Прости и… вразуми
Лёнчик лежал, удобно свернувшись калачиком. Места мало, но ему больше и не нужно. Тепло, уютно. По звукам, доносящимся снаружи, научился догадываться, что там происходит.
Он зевал, засыпая, вместе с мамой и жмурился, просыпаясь, с ней рано утром, и они хлопотали целый день. У Лёнчика были особенные хлопоты – он рос. Каждый день случалось что-то новое. На это новое требовалось много сил и времени.
Однажды ножки, согнутые в коленях, дёрнулись. Тихонько так дёрнулись, а мама – услышала и засмеялась. Смех у мамы особенный, от него по телу разливается радость, а сердце наполняется счастьем. Лёнчик повторил движение, чтобы проверить, не совпадение ли мамин смех и, может, она засмеялась по другой причине. Нет, не совпадение, мама засмеялась снова: «Лёнчик, да ты у меня совсем большой уже! Шевелиться начал!» Папка вечером придёт – мы его порадуем.

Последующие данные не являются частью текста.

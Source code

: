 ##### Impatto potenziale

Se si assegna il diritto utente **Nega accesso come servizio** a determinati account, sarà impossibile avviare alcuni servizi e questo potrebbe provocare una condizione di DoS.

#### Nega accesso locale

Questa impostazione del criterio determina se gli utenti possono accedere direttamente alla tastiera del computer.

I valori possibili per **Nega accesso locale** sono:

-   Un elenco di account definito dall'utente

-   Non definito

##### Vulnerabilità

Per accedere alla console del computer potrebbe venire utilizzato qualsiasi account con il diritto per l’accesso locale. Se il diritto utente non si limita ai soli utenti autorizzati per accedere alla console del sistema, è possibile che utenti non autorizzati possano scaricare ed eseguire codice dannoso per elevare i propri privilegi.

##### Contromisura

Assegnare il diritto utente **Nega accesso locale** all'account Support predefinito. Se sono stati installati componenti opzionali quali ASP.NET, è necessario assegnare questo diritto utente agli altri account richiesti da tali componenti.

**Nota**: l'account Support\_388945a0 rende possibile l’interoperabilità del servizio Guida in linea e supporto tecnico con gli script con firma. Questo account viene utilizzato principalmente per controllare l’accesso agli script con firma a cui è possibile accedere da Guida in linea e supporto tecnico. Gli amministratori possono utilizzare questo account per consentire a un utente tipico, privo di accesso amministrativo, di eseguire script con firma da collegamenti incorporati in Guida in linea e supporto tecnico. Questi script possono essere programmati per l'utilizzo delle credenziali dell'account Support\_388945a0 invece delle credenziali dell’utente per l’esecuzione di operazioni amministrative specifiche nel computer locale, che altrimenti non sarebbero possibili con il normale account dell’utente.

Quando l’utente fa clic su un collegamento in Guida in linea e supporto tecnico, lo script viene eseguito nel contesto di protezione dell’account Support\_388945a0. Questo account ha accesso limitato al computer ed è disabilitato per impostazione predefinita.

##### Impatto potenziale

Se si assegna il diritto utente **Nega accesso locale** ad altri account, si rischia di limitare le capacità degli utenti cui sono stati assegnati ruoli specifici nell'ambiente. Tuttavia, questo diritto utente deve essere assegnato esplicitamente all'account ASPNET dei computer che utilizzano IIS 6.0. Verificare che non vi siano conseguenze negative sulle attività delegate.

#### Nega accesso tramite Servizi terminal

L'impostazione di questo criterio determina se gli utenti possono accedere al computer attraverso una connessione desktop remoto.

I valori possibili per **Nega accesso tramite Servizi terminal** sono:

– Порадуем, – эхом отозвался Лёнчик, засыпая. Такой пустяк, а он устал.
Елене не везло в любви. Как говорила её мать, не везло с мужиками.
Бывает так, кому-то посылается любовь и счастье в ней. Елене, как в поговорке: кому – хрен, кому – фиалки, всегда доставалось только первое. Всё было при ней: и красавица, и умница – школу без троек закончила, в техникуме выучилась на зоотехника.
После окончания техникума вернулась домой пополневшей и вскоре родила девочку. Даже родной матери не сказала, кто был отцом ребёнка. Вездесущие поговаривали, что, будто парень из соседней деревни. Даже имя называли. Но на, то они и вездесущие, чтобы знать всё и про всех.
Девочку назвали в честь бабушки, Анной, а отчество в метриках записали по дедушке – Васильевна. Росла она под нежным приглядом бабушки с дедушкой. Пока в разум не вошла, называла дедушку – папой, а, как вошла, поняла: папы у неё нет совсем, что особо не огорчило, потому что был дед, самый лучший на свете. А ещё – мама и бабушка.
Елена не жила монашкой. Два раза пыталась, устроить свою женскую судьбу, но всякий раз – не с тем, кто был нужен ей. В первый раз – пьющий. Во второй – жадный до того, что дочке нельзя было без его разрешения ни одёжку справить, ни сладостей купить. Дочка, хоть и не нуждалась ни в чём – бабушка с дедушкой пенсии получали и хозяйство держали, но мать—то, она. И в дом шла не нахлебницей – со своей скотиной, и работала, не покладая рук. К тому времени от совхоза и помина не осталось, но работящий человек с голода в деревне пропасть не мог. Пусть и перекупщикам, за полцены, но скотину сдавали – копейка. От картошки – копейка, от молока, от яичек. Копеечки складывались в рубли, обеспечивая жизнь. Без шика, но и не голодную. И, своим же трудом заработанные деньги, ей надо выпрашивать, чтобы купить обнову дочке?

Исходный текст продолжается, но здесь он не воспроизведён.